With that in mind, the Ontario Soil and Crop Improvement Association has launched a new federally funded partnership with researchers at the University of Ottawa to further determine the benefits for farmers of controlled drainage, and develop best practices for doing so.
Harold Rudy, OSCIA executive officer for research and business development, says tile drain installations are an essential tool for sustainable agriculture in Ontario. With more than half of southern Ontario’s crop land systematically tile drained, he says there are many opportunities to enhance the systems to better balance both economic productivity and environment.
That includes taking measures to reduce drainage during drought. The researchers will work to determine best practices that can minimize any impacts agricultural practices may have on downstream water quality, such as targeting high risk locations, and working with a combination of control valves and inlet filters.

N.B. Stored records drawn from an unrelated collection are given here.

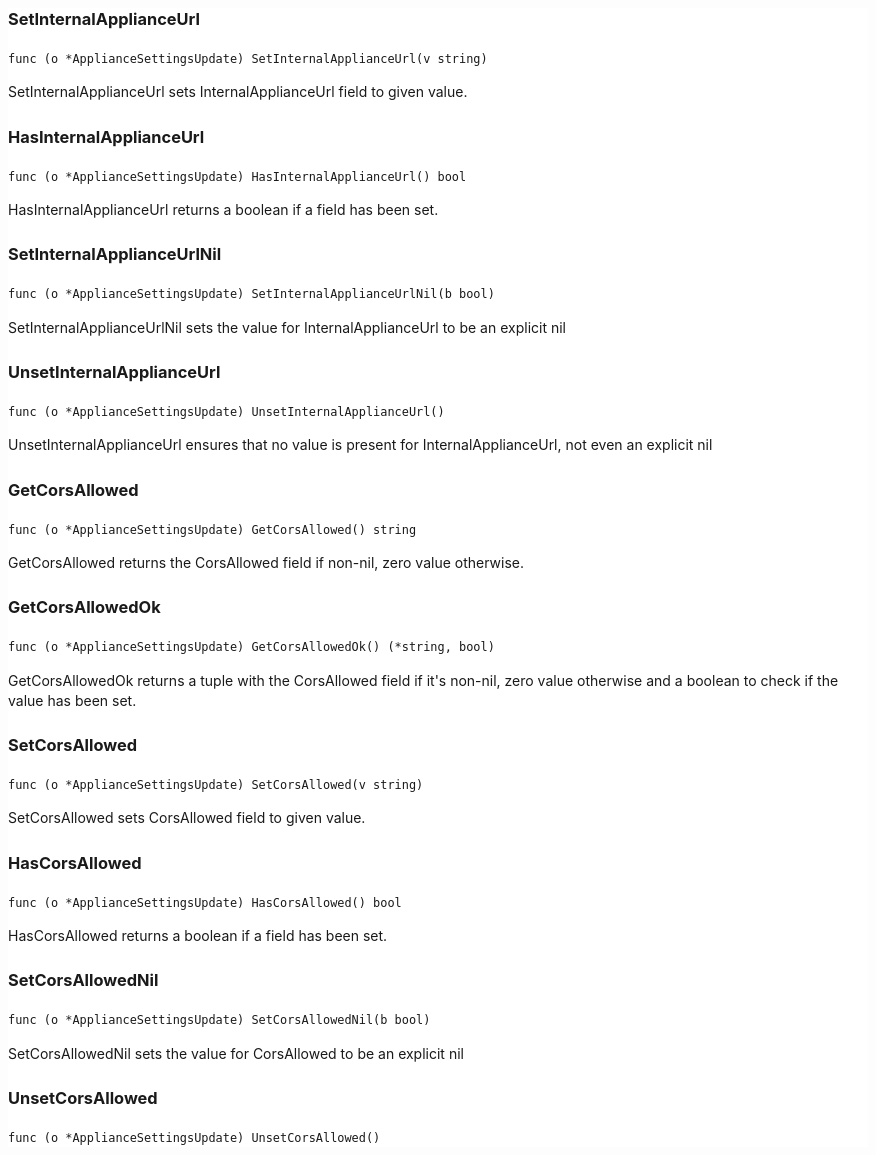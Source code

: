 ### SetInternalApplianceUrl

`func (o *ApplianceSettingsUpdate) SetInternalApplianceUrl(v string)`

SetInternalApplianceUrl sets InternalApplianceUrl field to given value.

### HasInternalApplianceUrl

`func (o *ApplianceSettingsUpdate) HasInternalApplianceUrl() bool`

HasInternalApplianceUrl returns a boolean if a field has been set.

### SetInternalApplianceUrlNil

`func (o *ApplianceSettingsUpdate) SetInternalApplianceUrlNil(b bool)`

 SetInternalApplianceUrlNil sets the value for InternalApplianceUrl to be an explicit nil

### UnsetInternalApplianceUrl
`func (o *ApplianceSettingsUpdate) UnsetInternalApplianceUrl()`

UnsetInternalApplianceUrl ensures that no value is present for InternalApplianceUrl, not even an explicit nil
### GetCorsAllowed

`func (o *ApplianceSettingsUpdate) GetCorsAllowed() string`

GetCorsAllowed returns the CorsAllowed field if non-nil, zero value otherwise.

### GetCorsAllowedOk

`func (o *ApplianceSettingsUpdate) GetCorsAllowedOk() (*string, bool)`

GetCorsAllowedOk returns a tuple with the CorsAllowed field if it's non-nil, zero value otherwise
and a boolean to check if the value has been set.

### SetCorsAllowed

`func (o *ApplianceSettingsUpdate) SetCorsAllowed(v string)`

SetCorsAllowed sets CorsAllowed field to given value.

### HasCorsAllowed

`func (o *ApplianceSettingsUpdate) HasCorsAllowed() bool`

HasCorsAllowed returns a boolean if a field has been set.

### SetCorsAllowedNil

`func (o *ApplianceSettingsUpdate) SetCorsAllowedNil(b bool)`

 SetCorsAllowedNil sets the value for CorsAllowed to be an explicit nil

### UnsetCorsAllowed
`func (o *ApplianceSettingsUpdate) UnsetCorsAllowed()`
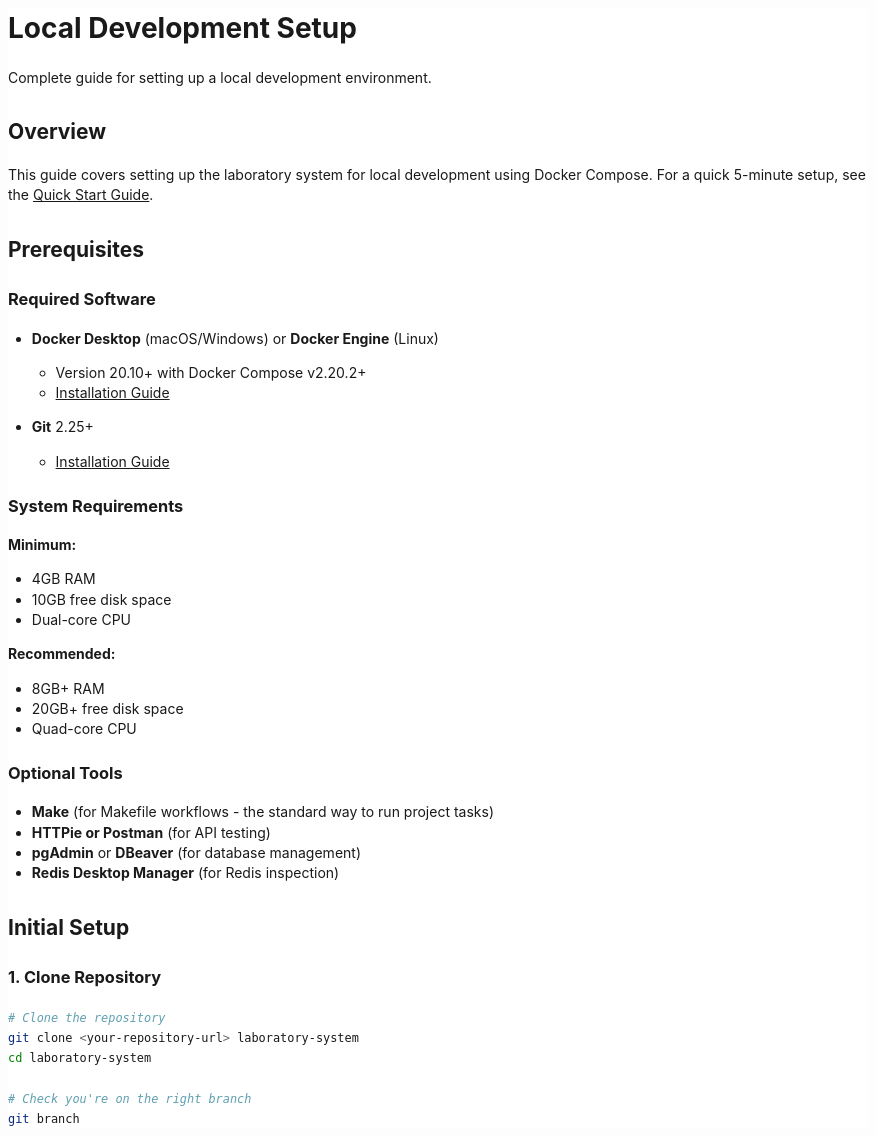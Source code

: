 # Local Development Setup

Complete guide for setting up a local development environment.

## Overview

This guide covers setting up the laboratory system for local development using Docker Compose. For a quick 5-minute setup, see the [Quick Start Guide](../setup/quickstart.md).

## Prerequisites

### Required Software

- **Docker Desktop** (macOS/Windows) or **Docker Engine** (Linux)
  - Version 20.10+ with Docker Compose v2.20.2+
  - [Installation Guide](https://docs.docker.com/get-docker/)

- **Git** 2.25+
  - [Installation Guide](https://git-scm.com/downloads)

### System Requirements

**Minimum:**
- 4GB RAM
- 10GB free disk space
- Dual-core CPU

**Recommended:**
- 8GB+ RAM
- 20GB+ free disk space
- Quad-core CPU

### Optional Tools

- **Make** (for Makefile workflows - the standard way to run project tasks)
- **HTTPie or Postman** (for API testing)
- **pgAdmin** or **DBeaver** (for database management)
- **Redis Desktop Manager** (for Redis inspection)

## Initial Setup

### 1. Clone Repository

```bash
# Clone the repository
git clone <your-repository-url> laboratory-system
cd laboratory-system

# Check you're on the right branch
git branch
```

The OSCIA says significant research has been undertaken by Agricultural and Agri-Food Canada (AAFC), in cooperation with the South Nation Conservation Authority in the Ottawa Valley, and that increases in adopting controlled tile drainage are being seen particularly in eastern Ontario.
David Lapen, an AAFC scientist working on this research, says if tiles are already installed systematically as a capital investment, relatively little additional expense is required to add a tile flow control structure. He says controlled drainage works best when employed on field slopes typically less than one per cent.
Rudy says controlled drainage is part of an overall water management strategy modern producers need to consider.
“Climate change also brings us more severe storms, so not only are drainage designs essential to handle the capacity of greater rainfall, but soil and crop management systems also are required to keep soil covered year round to hold soil in place,” he says. “Conservation tillage, cover crops, and healthy soils will be a priority of good soil and crop managers.”